Nothing but the lines from the one showing "### For preview" through the final line of the data below belongs in the answer, duplicated exactly and without pictures.

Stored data
-.-.-
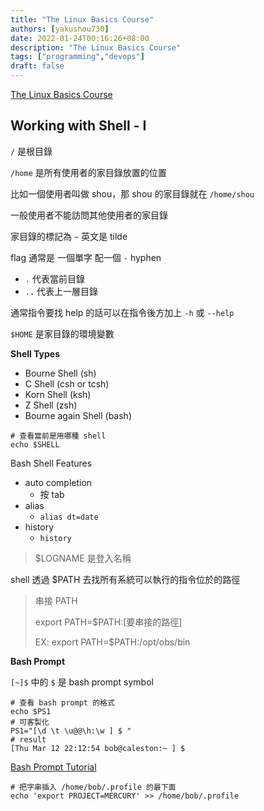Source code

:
 ```yaml
---
title: "The Linux Basics Course"
authors: [yakushou730]
date: 2022-01-24T00:16:26+08:00
description: "The Linux Basics Course"
tags: ["programming","devops"]
draft: false
---
```


[The Linux Basics Course](https://github.com/kodekloudhub/linux-basics-course)

## Working with Shell - I
`/` 是根目錄

`/home` 是所有使用者的家目錄放置的位置

比如一個使用者叫做 shou，那 shou 的家目錄就在 `/home/shou`

一般使用者不能訪問其他使用者的家目錄

家目錄的標記為 `~` 英文是 tilde

flag 通常是 一個單字 配一個 `-` hyphen

- `.` 代表當前目錄
- `..` 代表上一層目錄

通常指令要找 help 的話可以在指令後方加上 `-h` 或 `--help`

`$HOME` 是家目錄的環境變數

**Shell Types**
- Bourne Shell (sh)
- C Shell (csh or tcsh)
- Korn Shell (ksh)
- Z Shell (zsh)
- Bourne again Shell (bash)

```shell
# 查看當前是用哪種 shell
echo $SHELL
```

Bash Shell Features
- auto completion
  - 按 tab
- alias
  - `alias dt=date`
- history
  - `history`

> $LOGNAME 是登入名稱

shell 透過 $PATH 去找所有系統可以執行的指令位於的路徑

> 串接 PATH
> 
> export PATH=$PATH:[要串接的路徑]
> 
> EX: export PATH=$PATH:/opt/obs/bin

**Bash Prompt**

`[~]$` 中的 `$` 是 bash prompt symbol

```shell
# 查看 bash prompt 的格式
echo $PS1
# 可客製化
PS1="[\d \t \u@@\h:\w ] $ "
# result
[Thu Mar 12 22:12:54 bob@caleston:~ ] $
```

[Bash Prompt Tutorial](https://linuxconfig.org/bash-prompt-basics)

```shell
# 把字串插入 /home/bob/.profile 的最下面
echo 'export PROJECT=MERCURY' >> /home/bob/.profile
```
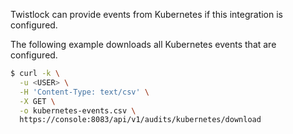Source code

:Twistlock can provide events from Kubernetes if this integration is configured.

The following example downloads all Kubernetes events that are configured.

```bash
$ curl -k \
  -u <USER> \
  -H 'Content-Type: text/csv' \
  -X GET \
  -o kubernetes-events.csv \
  https://console:8083/api/v1/audits/kubernetes/download
```

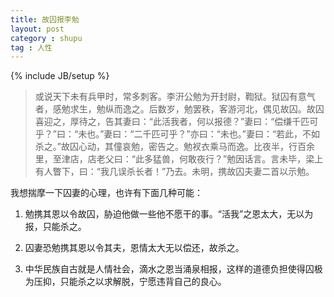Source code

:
 ```yaml
---
title: 故囚报李勉
layout: post
category : shupu 
tag : 人性 
---
```

{% include JB/setup %}

> 或说天下未有兵甲时，常多刺客。李汧公勉为开封尉，鞫狱。狱囚有意气者，感勉求生，勉纵而逸之。后数岁，勉罢秩，客游河北，偶见故囚。故囚喜迎之，厚待之，告其妻曰：“此活我者，何以报德？”妻曰：“偿缣千匹可乎？”曰：“未也。”妻曰：“二千匹可乎？”亦曰：“未也。”妻曰：“若此，不如杀之。”故囚心动，其僮哀勉，密告之。勉衩衣乘马而逸。比夜半，行百余里，至津店，店老父曰：“此多猛兽，何敢夜行？”勉因话言。言未毕，梁上有人瞥下，曰：“我几误杀长者！”乃去。未明，携故囚夫妻二首以示勉。

我想揣摩一下囚妻的心理，也许有下面几种可能：

1. 勉携其恩以令故囚，胁迫他做一些他不愿干的事。“活我”之恩太大，无以为报，只能杀之。

2. 囚妻恐勉携其恩以令其夫，恩情太大无以偿还，故杀之。

3. 中华民族自古就是人情社会，滴水之恩当涌泉相报，这样的道德负担使得囚极为压抑，只能杀之以求解脱，宁愿违背自己的良心。

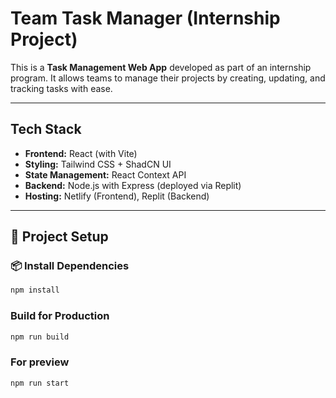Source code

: # Team Task Manager (Internship Project)

This is a **Task Management Web App** developed as part of an internship program. It allows teams to manage their projects by creating, updating, and tracking tasks with ease.

---

## Tech Stack

- **Frontend:** React (with Vite)
- **Styling:** Tailwind CSS + ShadCN UI
- **State Management:** React Context API
- **Backend:** Node.js with Express (deployed via Replit)
- **Hosting:** Netlify (Frontend), Replit (Backend)

---

## 🔧 Project Setup

### 📦 Install Dependencies

```bash
npm install
```

### Build for Production

```bash
npm run build
```

### For preview

```bash
npm run start
```
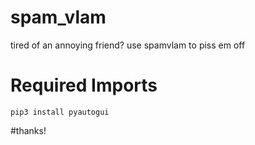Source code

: # spam_vlam
tired of an annoying friend? use spamvlam to piss em off

# Required Imports
```
pip3 install pyautogui
```

#thanks!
-.-.-
== Response box ==
### For preview

```bash
npm run start
```
Source code

: # spam_vlam
tired of an annoying friend? use spamvlam to piss em off

# Required Imports
```
pip3 install pyautogui
```

#thanks!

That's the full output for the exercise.